Nox4 and HO‐1 Mediate Effects of Fluid Shear Stress on PLGF in an In Vitro Model of the Vessel Wall

Fluid shear stress (FSS) is a key stimulus for arteriogenesis (remodeling of collateral arterioles after upstream occlusion) and placental growth factor (PLGF) is an important arteriogenic mediator. We previously showed that elevated FSS increases PLGF via reactive oxygen species (ROS) in vitro , and that NADP(H) oxidases (Nox) are a likely source of ROS in this pathway. In this study, we tested the hypotheses that 1) Nox4 contributes to this pathway and 2) heme oxygenase 1 (HO‐1) is downstream of Nox4. We tested these hypotheses in a model consisting of human coronary artery endothelial cells (EC) and smooth muscle cells (SMC) cultured on either side of Transwell inserts. EC were exposed to pulsatile FSS of 0.07 Pa (normal shear, NS), 1.24 Pa (high shear, HS), or 0.00 Pa (control) for 2 h. Nox‐4 was the dominant isoform in both cell types. After 4 h, Nox‐4 was increased ~64% by HS relative to NS and control (n=3, p<0.01).
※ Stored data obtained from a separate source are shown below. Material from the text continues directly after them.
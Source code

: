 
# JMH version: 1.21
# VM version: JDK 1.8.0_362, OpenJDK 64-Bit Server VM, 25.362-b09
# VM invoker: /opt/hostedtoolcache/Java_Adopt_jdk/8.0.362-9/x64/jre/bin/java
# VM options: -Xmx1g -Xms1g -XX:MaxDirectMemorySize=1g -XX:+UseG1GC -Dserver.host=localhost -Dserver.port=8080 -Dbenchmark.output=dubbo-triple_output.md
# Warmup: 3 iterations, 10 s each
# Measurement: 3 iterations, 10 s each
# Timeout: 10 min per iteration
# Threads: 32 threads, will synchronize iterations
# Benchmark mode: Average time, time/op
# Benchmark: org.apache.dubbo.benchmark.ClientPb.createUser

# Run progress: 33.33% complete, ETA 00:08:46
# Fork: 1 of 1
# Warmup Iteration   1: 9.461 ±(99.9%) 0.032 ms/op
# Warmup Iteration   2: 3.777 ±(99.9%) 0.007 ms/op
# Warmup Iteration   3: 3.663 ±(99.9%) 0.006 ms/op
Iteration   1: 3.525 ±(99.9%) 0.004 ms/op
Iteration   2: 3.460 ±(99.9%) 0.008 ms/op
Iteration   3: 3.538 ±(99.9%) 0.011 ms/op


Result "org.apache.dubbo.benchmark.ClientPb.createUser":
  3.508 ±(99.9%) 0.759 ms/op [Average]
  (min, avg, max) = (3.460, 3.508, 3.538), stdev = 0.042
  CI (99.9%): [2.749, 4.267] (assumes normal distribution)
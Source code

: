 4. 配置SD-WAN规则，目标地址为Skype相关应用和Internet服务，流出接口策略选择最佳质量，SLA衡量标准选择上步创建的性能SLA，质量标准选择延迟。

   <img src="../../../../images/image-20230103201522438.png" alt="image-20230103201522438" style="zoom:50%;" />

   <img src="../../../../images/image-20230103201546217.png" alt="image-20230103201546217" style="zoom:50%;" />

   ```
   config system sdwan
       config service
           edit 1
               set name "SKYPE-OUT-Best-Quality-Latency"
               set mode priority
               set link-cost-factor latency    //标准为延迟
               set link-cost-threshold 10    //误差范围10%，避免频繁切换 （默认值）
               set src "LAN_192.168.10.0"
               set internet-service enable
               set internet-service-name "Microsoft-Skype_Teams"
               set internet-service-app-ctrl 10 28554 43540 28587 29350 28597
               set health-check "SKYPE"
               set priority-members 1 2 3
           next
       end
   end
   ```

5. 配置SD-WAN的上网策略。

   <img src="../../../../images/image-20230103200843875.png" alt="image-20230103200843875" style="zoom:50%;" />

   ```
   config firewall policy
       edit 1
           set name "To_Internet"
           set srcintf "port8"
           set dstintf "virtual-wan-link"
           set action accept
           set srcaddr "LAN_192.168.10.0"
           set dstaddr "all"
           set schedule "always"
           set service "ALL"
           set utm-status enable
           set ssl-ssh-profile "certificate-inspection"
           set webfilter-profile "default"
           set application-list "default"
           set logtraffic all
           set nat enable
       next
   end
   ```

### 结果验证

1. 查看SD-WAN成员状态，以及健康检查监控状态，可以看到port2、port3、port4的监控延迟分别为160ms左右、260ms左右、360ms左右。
Nox‐4 siRNA attenuated the effect of HS on PLGF (n=5, p<0.05). Heme oxygenase‐1 (HO‐1) was also increased by HS (~50%, n=5, p<0.01). Inhibition of HO‐1 with zinc protoporphyrin (30 µM, n=5, p<0.01) or HO‐1 siRNA (n=3, p<0.01) abolished the effect of HS on PLGF. Conversely, induction of HO‐1 with hemin increased PLGF ~60% (n=3, p<0.01). Lastly, the effects of the individual enzymatic products of HO‐1 on PLGF were tested by treating cells with a CO donor (CORM‐A1), biliverdin, or ferric ammonium citrate (FAC). Both CORM‐A1 (0‐400 µM) and biliverdin (0‐100 µM) dose‐dependently decreased PLGF to ~50% of control (n=3, p<0.01). In contrast, FAC (10‐200 µg/ml) increased PLGF ~2‐fold (n=3, p<0.01). We conclude that Nox4, HO‐1 and iron mediate upregulation of PLGF by FSS. Support: R01 HL084494 (PL).